## Task prompt
Answer with a bare number: the count of lines in the data below that contain the word "your".

## Supplied records
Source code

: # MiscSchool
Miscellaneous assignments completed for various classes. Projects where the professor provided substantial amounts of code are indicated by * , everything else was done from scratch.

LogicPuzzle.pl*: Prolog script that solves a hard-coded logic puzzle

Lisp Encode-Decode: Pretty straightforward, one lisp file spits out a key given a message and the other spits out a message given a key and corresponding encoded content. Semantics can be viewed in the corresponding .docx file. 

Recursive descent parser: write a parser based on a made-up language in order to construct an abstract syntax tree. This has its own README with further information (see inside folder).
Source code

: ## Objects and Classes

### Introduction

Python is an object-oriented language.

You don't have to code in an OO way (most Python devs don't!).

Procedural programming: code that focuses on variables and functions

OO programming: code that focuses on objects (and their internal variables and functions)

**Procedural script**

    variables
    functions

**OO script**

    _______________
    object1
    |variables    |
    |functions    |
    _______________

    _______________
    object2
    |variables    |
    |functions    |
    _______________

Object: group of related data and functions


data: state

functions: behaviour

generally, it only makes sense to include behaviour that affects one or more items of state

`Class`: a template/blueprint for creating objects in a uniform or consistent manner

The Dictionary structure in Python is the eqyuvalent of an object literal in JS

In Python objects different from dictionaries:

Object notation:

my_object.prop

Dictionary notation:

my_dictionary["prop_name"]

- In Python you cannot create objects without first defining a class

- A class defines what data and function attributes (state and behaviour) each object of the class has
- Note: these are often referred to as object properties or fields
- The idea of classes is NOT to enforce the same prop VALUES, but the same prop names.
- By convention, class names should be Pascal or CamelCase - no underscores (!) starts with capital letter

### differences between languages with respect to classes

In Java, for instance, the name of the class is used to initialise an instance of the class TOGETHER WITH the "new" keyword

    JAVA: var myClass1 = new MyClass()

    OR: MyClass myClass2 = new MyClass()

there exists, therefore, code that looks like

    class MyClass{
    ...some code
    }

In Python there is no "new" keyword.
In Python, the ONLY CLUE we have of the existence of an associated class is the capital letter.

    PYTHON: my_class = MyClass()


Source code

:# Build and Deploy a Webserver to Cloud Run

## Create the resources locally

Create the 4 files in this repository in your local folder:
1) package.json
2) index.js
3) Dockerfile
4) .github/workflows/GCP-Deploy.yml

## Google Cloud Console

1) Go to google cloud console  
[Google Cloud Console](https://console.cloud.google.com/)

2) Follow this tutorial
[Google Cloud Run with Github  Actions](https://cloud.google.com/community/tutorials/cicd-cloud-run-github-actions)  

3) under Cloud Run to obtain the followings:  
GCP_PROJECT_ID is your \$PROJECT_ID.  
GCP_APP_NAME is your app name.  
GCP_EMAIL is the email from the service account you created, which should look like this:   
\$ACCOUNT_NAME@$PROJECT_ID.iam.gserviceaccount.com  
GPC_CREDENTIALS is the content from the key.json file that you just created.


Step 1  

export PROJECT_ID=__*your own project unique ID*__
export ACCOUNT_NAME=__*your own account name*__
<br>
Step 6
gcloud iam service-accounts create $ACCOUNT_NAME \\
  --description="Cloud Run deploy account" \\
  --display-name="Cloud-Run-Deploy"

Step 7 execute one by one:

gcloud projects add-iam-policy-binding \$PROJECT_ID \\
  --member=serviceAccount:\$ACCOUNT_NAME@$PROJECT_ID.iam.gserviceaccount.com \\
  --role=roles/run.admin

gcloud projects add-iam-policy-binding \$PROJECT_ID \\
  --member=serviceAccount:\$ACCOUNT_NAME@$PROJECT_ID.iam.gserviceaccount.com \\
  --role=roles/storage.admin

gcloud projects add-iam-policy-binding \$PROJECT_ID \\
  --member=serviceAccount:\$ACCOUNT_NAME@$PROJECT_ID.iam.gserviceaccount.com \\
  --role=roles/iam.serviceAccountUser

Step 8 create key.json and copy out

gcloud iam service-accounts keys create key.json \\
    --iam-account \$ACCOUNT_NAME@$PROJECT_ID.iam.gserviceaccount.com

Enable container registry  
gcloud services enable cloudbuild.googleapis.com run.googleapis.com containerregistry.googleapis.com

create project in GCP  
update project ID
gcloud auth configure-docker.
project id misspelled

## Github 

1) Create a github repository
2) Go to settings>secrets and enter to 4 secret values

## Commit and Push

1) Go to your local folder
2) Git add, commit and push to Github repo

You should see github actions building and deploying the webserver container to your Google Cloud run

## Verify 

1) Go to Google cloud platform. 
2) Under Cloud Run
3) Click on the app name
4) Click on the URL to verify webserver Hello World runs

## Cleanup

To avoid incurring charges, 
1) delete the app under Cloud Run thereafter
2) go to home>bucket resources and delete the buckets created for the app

## Problem solution
7